Collected data:
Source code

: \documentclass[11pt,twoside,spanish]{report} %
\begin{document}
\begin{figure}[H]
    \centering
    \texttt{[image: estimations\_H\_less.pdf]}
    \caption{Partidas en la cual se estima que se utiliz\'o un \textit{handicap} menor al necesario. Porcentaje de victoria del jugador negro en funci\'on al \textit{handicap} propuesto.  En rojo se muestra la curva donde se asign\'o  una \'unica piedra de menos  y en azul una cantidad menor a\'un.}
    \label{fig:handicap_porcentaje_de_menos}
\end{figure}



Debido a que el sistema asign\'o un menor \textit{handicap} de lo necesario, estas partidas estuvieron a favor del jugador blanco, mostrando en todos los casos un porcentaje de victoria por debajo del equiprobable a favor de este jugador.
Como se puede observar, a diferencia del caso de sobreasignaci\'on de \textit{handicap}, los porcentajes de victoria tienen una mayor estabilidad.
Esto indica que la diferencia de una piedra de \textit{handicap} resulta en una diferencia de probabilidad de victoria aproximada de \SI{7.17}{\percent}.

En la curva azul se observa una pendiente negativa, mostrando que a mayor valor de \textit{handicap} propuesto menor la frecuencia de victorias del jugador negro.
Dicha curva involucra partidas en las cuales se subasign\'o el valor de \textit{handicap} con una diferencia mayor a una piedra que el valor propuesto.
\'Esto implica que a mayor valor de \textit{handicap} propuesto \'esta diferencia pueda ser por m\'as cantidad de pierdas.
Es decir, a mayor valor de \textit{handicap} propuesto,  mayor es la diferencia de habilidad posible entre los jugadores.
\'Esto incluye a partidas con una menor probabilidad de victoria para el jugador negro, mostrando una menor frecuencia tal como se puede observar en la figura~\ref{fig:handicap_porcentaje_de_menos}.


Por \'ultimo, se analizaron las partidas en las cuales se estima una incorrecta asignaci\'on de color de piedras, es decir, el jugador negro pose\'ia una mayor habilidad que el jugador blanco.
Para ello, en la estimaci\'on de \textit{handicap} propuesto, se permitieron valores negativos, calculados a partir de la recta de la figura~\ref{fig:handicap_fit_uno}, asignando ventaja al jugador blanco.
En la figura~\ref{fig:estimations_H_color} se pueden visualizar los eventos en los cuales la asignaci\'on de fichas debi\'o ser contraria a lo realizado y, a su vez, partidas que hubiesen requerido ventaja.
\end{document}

> Work required
Each line from the one containing "Por \'ultimo, se" through the end of the entries, both included, is to be returned exactly, with no other lines.

> Exercise result
Por \'ultimo, se analizaron las partidas en las cuales se estima una incorrecta asignaci\'on de color de piedras, es decir, el jugador negro pose\'ia una mayor habilidad que el jugador blanco.
Para ello, en la estimaci\'on de \textit{handicap} propuesto, se permitieron valores negativos, calculados a partir de la recta de la figura~\ref{fig:handicap_fit_uno}, asignando ventaja al jugador blanco.
En la figura~\ref{fig:estimations_H_color} se pueden visualizar los eventos en los cuales la asignaci\'on de fichas debi\'o ser contraria a lo realizado y, a su vez, partidas que hubiesen requerido ventaja.
\end{document}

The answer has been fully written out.